This annual event gives the School Board a chance to meet with members of the General Assembly before the start of the legislative session January 13th in Richmond.
The December 4th meeting was attended by state senators Dick Black (13th District), Barbara Favola (31st District), Jill Vogel (27th District) and Jennifer Wexton (33rd District); delegates Tag Greason (32nd District), Dave LaRock (33rd District) and Randy Minchew (10th District); and delegates-elect Jennifer Boysko (86th District) and John Bell (87th District).
School Board Chairman Eric Hornberger said the breakfast gives the School Board a chance to clarify its legislative program and the legislators a chance to inform the School Board of legislation generated by the General Assembly this year that they think will affect LCPS.
Hornberger also thanked the legislative delegation for its past help.
“You have done a fantastic job in making sure that there are resources available to our local school division here and throughout the state to educate our children. Clearly, without the resources to educate our children on the state level…it would be increasingly difficult for us to provide a quality education that we all want for our children.”
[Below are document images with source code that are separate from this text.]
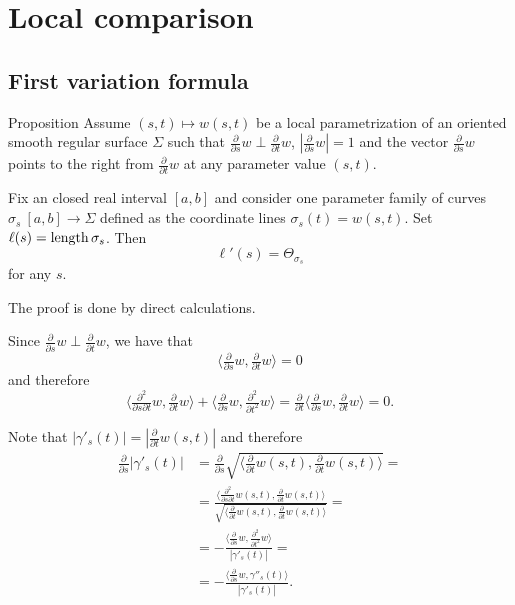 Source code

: \chapter{Local comparison}

\section{First variation formula}

\begin{thm}{Proposition}\label{prop:first-var}
Assume $(s,t)\mapsto w(s,t)$ be a local parametrization of an oriented smooth regular surface $\Sigma$ such that 
$\tfrac{\partial}{\partial s}w\perp \tfrac{\partial}{\partial t}w$, $|\tfrac{\partial}{\partial s}w|=1$ and the vector $\tfrac{\partial}{\partial s}w$ points to the right from $\tfrac{\partial}{\partial t}w$ at any parameter value $(s,t)$.

Fix an closed real interval $[a,b]$ and consider one parameter family of curves $\sigma_s\:[a,b]\to \Sigma$  defined as the coordinate lines $\sigma_s(t)=w(s,t)$.
Set $\ell(s)=\mathop{\rm length}\nolimits \sigma_s$.
Then
\[\ell'(s)=\Theta_{\sigma_s}\]
for any $s$.
\end{thm}

The proof is done by direct calculations.

Since $\tfrac{\partial}{\partial s}w\perp \tfrac{\partial}{\partial t}w$, we have that
\[\langle\tfrac{\partial}{\partial s}w, \tfrac{\partial}{\partial t}w\rangle=0\]
and therefore
\[\langle\tfrac{\partial^2}{\partial s\partial t}w, \tfrac{\partial}{\partial t}w\rangle
+\langle\tfrac{\partial}{\partial s}w, \tfrac{\partial^2}{\partial t^2}w\rangle=\tfrac{\partial}{\partial t}\langle\tfrac{\partial}{\partial s}w, \tfrac{\partial}{\partial t}w\rangle=0.\]

Note that $|\gamma'_s(t)|=|\tfrac{\partial}{\partial t}w(s,t)|$ and therefore
\begin{align*}
\tfrac \partial {\partial s}|\gamma'_s(t)|&=\tfrac \partial {\partial s}\sqrt{\langle \tfrac{\partial}{\partial t}w(s,t),\tfrac{\partial}{\partial t}w(s,t)\rangle}=
\\
&=\frac{\langle \tfrac{\partial^2}{\partial s\partial t}w(s,t),\tfrac{\partial}{\partial t}w(s,t)\rangle}{\sqrt{\langle \tfrac{\partial}{\partial t}w(s,t),\tfrac{\partial}{\partial t}w(s,t)\rangle}}=
\\
&=-\frac{\langle\tfrac{\partial}{\partial s}w, \tfrac{\partial^2}{\partial t^2}w\rangle}{|\gamma'_s(t)|}=
\\
&=-\frac{\langle\tfrac{\partial}{\partial s}w, \gamma''_s(t)\rangle}{|\gamma'_s(t)|}.
\end{align*}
Among the issues the School Board would like the legislative delegation to bring before the General Assembly are:
- Eliminate unfunded mandates;
- Fully fund quality education;
- Reduce state assessments;
- Support career and technical education;
- Adopt innovative assessment practices;
- Grant local control of the academic calendar;
- Recognize the cost of competing;
- Slow down the Virginia Retirement System (VRS) phase-in;
- Fund true costs of education;
- Protect unspent appropriations;
- Facilitate communication between local governing bodies;
- Remove unnecessary FOIA constraints;
- Provide FOIA relief;
- Eliminate land acquisition constraints.
For the complete 2016 School Board Legislative Program, please see the attachments.
Standards of Learning (SOL) reform and the implementation of full-day kindergarten in Loudoun were among the issues discussed over a period of two hours.
LCPS Superintendent Dr. Eric Williams said the recent trimming of SOL testing had a very positive effect on the classroom. “It is making a real difference in the lives of children. I’ll cite as an example the social studies teachers at the middle school level who have engaged students in very meaningful work around petitioning the government for change.” Students are deeply exploring subjects in which they are very interested, Williams added.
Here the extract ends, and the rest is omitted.